Content starts
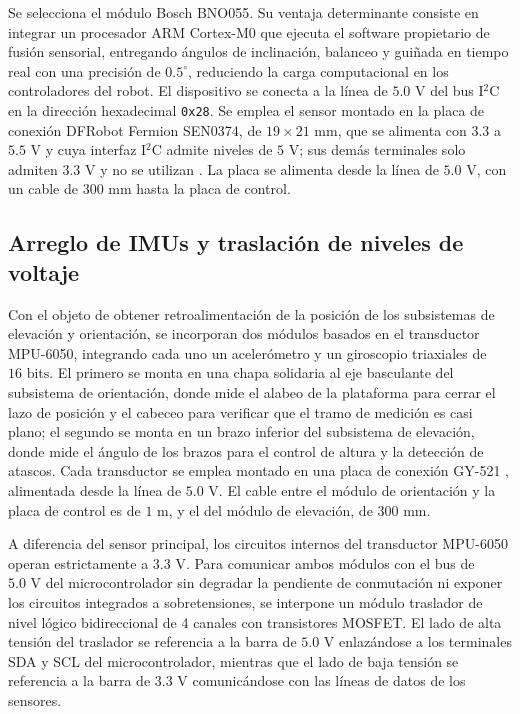 \documentclass[../../General.tex]{subfiles}
\begin{document}
Se selecciona el módulo Bosch BNO055. Su ventaja determinante consiste en integrar un procesador ARM Cortex-M0 que ejecuta el software propietario de fusión sensorial, entregando ángulos de inclinación, balanceo y guiñada en tiempo real con una precisión de $0.5^\circ$, reduciendo la carga computacional en los controladores del robot. El dispositivo se conecta a la línea de $5.0\text{ V}$ del bus I$^2$C en la dirección hexadecimal \texttt{0x28}. Se emplea el sensor montado en la placa de conexión DFRobot Fermion SEN0374, de $19 \times 21\text{ mm}$, que se alimenta con $3.3$ a $5.5\text{ V}$ y cuya interfaz I$^2$C admite niveles de $5\text{ V}$; sus demás terminales solo admiten $3.3\text{ V}$ y no se utilizan \citep{dfrobot_sen0374}. La placa se alimenta desde la línea de $5.0\text{ V}$, con un cable de $300\text{ mm}$ hasta la placa de control.
\subsection{Arreglo de IMUs y traslación de niveles de voltaje}

Con el objeto de obtener retroalimentación de la posición de los subsistemas de elevación y orientación, se incorporan dos módulos basados en el transductor MPU-6050, integrando cada uno un acelerómetro y un giroscopio triaxiales de $16\text{ bits}$. El primero se monta en una chapa solidaria al eje basculante del subsistema de orientación, donde mide el alabeo de la plataforma para cerrar el lazo de posición y el cabeceo para verificar que el tramo de medición es casi plano; el segundo se monta en un brazo inferior del subsistema de elevación, donde mide el ángulo de los brazos para el control de altura y la detección de atascos. Cada transductor se emplea montado en una placa de conexión GY-521 \citep{gy521_mpu6050}, alimentada desde la línea de $5.0\text{ V}$. El cable entre el módulo de orientación y la placa de control es de $1\text{ m}$, y el del módulo de elevación, de $300\text{ mm}$.

A diferencia del sensor principal, los circuitos internos del transductor MPU-6050 operan estrictamente a $3.3\text{ V}$. Para comunicar ambos módulos con el bus de $5.0\text{ V}$ del microcontrolador sin degradar la pendiente de conmutación ni exponer los circuitos integrados a sobretensiones, se interpone un módulo traslador de nivel lógico bidireccional de 4 canales con transistores MOSFET. El lado de alta tensión del traslador se referencia a la barra de $5.0\text{ V}$ enlazándose a los terminales SDA y SCL del microcontrolador, mientras que el lado de baja tensión se referencia a la barra de $3.3\text{ V}$ comunicándose con las líneas de datos de los sensores.
\end{document}
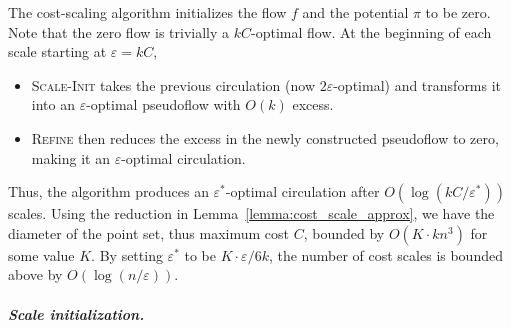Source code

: \documentclass[a4paper,UKenglish]{socg-lipics-v2018}
\def\eps{\varepsilon}
\def\supp{\operatorname{supp}}
\theoremstyle{plain}
\numberwithin{figure}{section}
\renewcommand{\paragraph}{\subparagraph}
\begin{document}
%

The cost-scaling algorithm initializes the flow $f$ and the potential $\pi$ to be zero.
Note that the zero flow is trivially a $kC$-optimal flow.
At the beginning of each scale starting at $\eps = kC$,
\begin{itemize}
\item
\textsc{Scale-Init} takes the previous
circulation (now $2\eps$-optimal) and transforms it into an $\eps$-optimal
pseudoflow with $O(k)$ excess.
\item
\textsc{Refine} then reduces the excess in the newly constructed pseudoflow to zero, making it an $\eps$-optimal
circulation.
\end{itemize}
Thus, the algorithm produces an $\eps^*$-optimal circulation after
$O(\log(kC/\eps^*))$ scales.
%
Using the reduction in Lemma~\ref{lemma:cost_scale_approx}, we have the diameter of the point set, thus maximum cost $C$, bounded by $O(K \cdot kn^3)$ for some value $K$.  By setting $\eps^*$ to be $K \cdot \eps/6k$, the number of cost scales is bounded above by $O(\log(n/\eps))$.


\paragraph{Scale initialization.}

\end{document}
Content ends
(Requirement): In your copy, restate the data above word for word but leave out any picture.

(Response for this exercise):
 \documentclass[../../General.tex]{subfiles}
\begin{document}
Se selecciona el módulo Bosch BNO055. Su ventaja determinante consiste en integrar un procesador ARM Cortex-M0 que ejecuta el software propietario de fusión sensorial, entregando ángulos de inclinación, balanceo y guiñada en tiempo real con una precisión de $0.5^\circ$, reduciendo la carga computacional en los controladores del robot. El dispositivo se conecta a la línea de $5.0\text{ V}$ del bus I$^2$C en la dirección hexadecimal \texttt{0x28}. Se emplea el sensor montado en la placa de conexión DFRobot Fermion SEN0374, de $19 \times 21\text{ mm}$, que se alimenta con $3.3$ a $5.5\text{ V}$ y cuya interfaz I$^2$C admite niveles de $5\text{ V}$; sus demás terminales solo admiten $3.3\text{ V}$ y no se utilizan \citep{dfrobot_sen0374}. La placa se alimenta desde la línea de $5.0\text{ V}$, con un cable de $300\text{ mm}$ hasta la placa de control.
\subsection{Arreglo de IMUs y traslación de niveles de voltaje}

Con el objeto de obtener retroalimentación de la posición de los subsistemas de elevación y orientación, se incorporan dos módulos basados en el transductor MPU-6050, integrando cada uno un acelerómetro y un giroscopio triaxiales de $16\text{ bits}$. El primero se monta en una chapa solidaria al eje basculante del subsistema de orientación, donde mide el alabeo de la plataforma para cerrar el lazo de posición y el cabeceo para verificar que el tramo de medición es casi plano; el segundo se monta en un brazo inferior del subsistema de elevación, donde mide el ángulo de los brazos para el control de altura y la detección de atascos. Cada transductor se emplea montado en una placa de conexión GY-521 \citep{gy521_mpu6050}, alimentada desde la línea de $5.0\text{ V}$. El cable entre el módulo de orientación y la placa de control es de $1\text{ m}$, y el del módulo de elevación, de $300\text{ mm}$.

A diferencia del sensor principal, los circuitos internos del transductor MPU-6050 operan estrictamente a $3.3\text{ V}$. Para comunicar ambos módulos con el bus de $5.0\text{ V}$ del microcontrolador sin degradar la pendiente de conmutación ni exponer los circuitos integrados a sobretensiones, se interpone un módulo traslador de nivel lógico bidireccional de 4 canales con transistores MOSFET. El lado de alta tensión del traslador se referencia a la barra de $5.0\text{ V}$ enlazándose a los terminales SDA y SCL del microcontrolador, mientras que el lado de baja tensión se referencia a la barra de $3.3\text{ V}$ comunicándose con las líneas de datos de los sensores.
\end{document}
Source code

: \documentclass[a4paper,UKenglish]{socg-lipics-v2018}
\def\eps{\varepsilon}
\def\supp{\operatorname{supp}}
\theoremstyle{plain}
\numberwithin{figure}{section}
\renewcommand{\paragraph}{\subparagraph}
\begin{document}
%

The cost-scaling algorithm initializes the flow $f$ and the potential $\pi$ to be zero.
Note that the zero flow is trivially a $kC$-optimal flow.
At the beginning of each scale starting at $\eps = kC$,
\begin{itemize}
\item
\textsc{Scale-Init} takes the previous
circulation (now $2\eps$-optimal) and transforms it into an $\eps$-optimal
pseudoflow with $O(k)$ excess.
\item
\textsc{Refine} then reduces the excess in the newly constructed pseudoflow to zero, making it an $\eps$-optimal
circulation.
\end{itemize}
Thus, the algorithm produces an $\eps^*$-optimal circulation after
$O(\log(kC/\eps^*))$ scales.
%
Using the reduction in Lemma~\ref{lemma:cost_scale_approx}, we have the diameter of the point set, thus maximum cost $C$, bounded by $O(K \cdot kn^3)$ for some value $K$.  By setting $\eps^*$ to be $K \cdot \eps/6k$, the number of cost scales is bounded above by $O(\log(n/\eps))$.


\paragraph{Scale initialization.}

\end{document}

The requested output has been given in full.